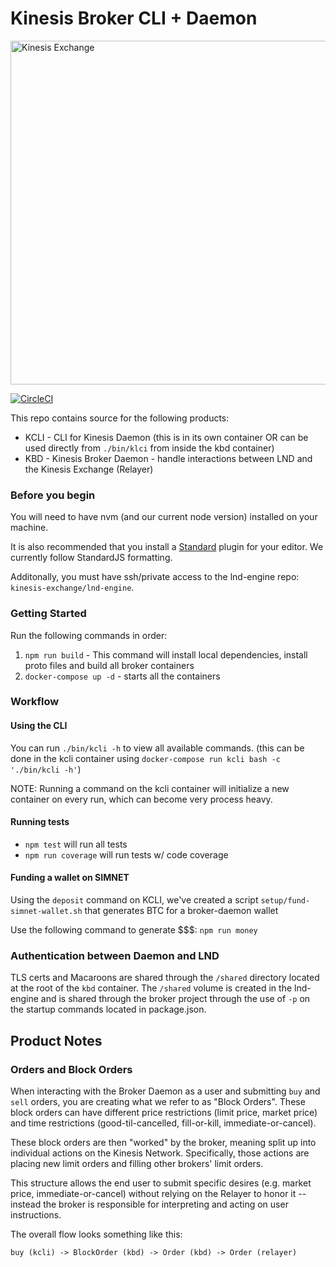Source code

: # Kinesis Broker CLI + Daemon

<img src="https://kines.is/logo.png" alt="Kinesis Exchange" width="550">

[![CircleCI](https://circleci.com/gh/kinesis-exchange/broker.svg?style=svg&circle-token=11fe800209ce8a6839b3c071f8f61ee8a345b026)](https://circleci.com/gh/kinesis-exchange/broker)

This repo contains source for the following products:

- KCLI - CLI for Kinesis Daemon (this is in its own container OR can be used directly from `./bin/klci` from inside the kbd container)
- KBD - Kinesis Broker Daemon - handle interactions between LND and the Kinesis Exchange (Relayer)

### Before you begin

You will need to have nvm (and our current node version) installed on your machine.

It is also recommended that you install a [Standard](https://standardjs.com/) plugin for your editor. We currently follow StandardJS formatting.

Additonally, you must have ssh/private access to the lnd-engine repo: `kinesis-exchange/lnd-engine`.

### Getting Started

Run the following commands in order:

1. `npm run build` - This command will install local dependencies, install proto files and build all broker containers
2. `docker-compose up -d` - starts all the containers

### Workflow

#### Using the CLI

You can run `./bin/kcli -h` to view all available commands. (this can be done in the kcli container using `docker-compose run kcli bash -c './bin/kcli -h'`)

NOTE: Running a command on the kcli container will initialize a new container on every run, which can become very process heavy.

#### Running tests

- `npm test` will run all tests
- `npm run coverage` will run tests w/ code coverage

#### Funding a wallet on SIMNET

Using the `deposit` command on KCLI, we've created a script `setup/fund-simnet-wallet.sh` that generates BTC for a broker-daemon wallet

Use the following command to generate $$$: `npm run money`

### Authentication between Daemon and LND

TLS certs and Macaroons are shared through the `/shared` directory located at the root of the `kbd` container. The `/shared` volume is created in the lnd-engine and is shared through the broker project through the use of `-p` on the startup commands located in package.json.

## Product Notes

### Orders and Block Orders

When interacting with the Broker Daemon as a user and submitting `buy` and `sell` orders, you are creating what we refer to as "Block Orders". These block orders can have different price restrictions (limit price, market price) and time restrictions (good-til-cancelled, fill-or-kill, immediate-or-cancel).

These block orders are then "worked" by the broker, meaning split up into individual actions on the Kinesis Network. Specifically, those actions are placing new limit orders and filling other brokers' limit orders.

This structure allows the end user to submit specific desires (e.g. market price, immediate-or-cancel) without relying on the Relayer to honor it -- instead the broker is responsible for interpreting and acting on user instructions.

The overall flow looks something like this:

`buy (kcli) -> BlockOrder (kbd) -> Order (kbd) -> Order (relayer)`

---

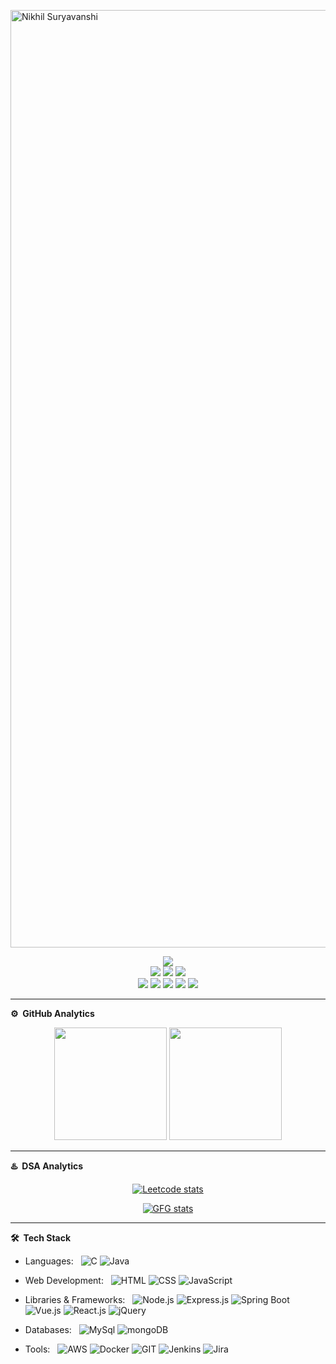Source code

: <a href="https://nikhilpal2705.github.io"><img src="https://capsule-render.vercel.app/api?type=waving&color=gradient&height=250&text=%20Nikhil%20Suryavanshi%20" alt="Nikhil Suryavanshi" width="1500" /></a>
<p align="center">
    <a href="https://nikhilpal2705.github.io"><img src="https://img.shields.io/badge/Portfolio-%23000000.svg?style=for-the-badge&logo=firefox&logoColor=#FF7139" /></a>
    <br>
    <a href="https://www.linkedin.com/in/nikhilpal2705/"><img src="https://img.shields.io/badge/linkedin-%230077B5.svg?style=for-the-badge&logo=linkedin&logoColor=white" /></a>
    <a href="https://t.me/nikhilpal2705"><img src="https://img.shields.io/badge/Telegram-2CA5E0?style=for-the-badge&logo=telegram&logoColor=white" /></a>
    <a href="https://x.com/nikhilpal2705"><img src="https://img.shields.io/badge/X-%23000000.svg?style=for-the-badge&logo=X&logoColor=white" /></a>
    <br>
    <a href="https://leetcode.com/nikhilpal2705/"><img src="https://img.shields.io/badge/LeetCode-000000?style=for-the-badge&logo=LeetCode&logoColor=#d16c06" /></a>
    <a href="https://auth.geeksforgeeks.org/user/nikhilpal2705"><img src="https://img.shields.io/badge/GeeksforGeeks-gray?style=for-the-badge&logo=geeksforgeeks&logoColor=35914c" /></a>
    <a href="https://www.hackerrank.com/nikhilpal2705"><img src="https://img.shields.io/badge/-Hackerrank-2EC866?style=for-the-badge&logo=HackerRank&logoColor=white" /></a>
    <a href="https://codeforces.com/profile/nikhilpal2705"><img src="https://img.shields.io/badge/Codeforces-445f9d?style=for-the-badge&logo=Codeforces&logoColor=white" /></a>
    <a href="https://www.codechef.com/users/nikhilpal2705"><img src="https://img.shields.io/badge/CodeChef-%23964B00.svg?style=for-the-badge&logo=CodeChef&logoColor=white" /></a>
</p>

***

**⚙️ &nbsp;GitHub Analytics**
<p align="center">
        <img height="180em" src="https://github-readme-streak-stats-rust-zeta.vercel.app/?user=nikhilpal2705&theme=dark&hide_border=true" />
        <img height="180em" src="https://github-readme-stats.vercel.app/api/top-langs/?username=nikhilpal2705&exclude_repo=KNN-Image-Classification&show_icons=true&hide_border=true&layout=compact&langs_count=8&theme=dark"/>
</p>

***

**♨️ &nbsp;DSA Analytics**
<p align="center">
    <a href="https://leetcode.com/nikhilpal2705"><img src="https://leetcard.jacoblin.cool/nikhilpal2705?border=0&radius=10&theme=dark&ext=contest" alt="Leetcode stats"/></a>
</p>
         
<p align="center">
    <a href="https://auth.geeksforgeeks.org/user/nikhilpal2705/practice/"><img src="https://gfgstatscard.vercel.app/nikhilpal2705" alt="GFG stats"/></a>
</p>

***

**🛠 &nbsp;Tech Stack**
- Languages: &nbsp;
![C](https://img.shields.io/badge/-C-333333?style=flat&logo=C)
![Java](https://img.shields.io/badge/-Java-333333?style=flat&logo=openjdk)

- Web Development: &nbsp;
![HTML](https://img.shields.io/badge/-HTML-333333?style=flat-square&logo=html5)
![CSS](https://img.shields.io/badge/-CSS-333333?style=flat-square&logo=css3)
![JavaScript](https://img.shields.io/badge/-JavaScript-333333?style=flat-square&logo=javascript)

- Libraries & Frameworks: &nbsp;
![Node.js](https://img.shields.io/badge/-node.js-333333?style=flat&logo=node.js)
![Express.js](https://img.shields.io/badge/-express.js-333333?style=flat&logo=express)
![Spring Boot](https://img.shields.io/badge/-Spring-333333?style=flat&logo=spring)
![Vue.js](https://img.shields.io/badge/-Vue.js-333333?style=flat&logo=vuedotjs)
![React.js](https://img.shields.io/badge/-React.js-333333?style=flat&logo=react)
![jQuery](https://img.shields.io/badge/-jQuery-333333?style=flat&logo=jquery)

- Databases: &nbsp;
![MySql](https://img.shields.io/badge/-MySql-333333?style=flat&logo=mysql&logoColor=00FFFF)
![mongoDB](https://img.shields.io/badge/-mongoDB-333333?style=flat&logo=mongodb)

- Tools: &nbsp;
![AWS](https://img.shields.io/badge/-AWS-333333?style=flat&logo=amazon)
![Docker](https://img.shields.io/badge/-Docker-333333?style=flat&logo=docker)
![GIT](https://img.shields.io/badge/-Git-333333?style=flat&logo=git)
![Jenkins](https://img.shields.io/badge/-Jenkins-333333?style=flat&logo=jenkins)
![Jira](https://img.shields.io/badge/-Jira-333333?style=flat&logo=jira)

* * *

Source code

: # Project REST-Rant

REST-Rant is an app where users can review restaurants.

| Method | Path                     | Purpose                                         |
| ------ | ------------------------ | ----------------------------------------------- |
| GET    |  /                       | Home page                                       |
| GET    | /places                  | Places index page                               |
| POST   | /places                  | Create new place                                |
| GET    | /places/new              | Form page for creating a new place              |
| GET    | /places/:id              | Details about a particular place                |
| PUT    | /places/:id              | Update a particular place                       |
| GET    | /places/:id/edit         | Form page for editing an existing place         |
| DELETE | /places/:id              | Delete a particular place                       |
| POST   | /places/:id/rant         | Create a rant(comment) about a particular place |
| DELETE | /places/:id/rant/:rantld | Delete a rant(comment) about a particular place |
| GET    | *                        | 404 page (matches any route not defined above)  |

> **TASK TO COMPLETE**
Search the records for the word "compose" and return every line that holds it.

> **ANSWER SPACE**
2. `docker-compose up -d` - starts all the containers
You can run `./bin/kcli -h` to view all available commands. (this can be done in the kcli container using `docker-compose run kcli bash -c './bin/kcli -h'`)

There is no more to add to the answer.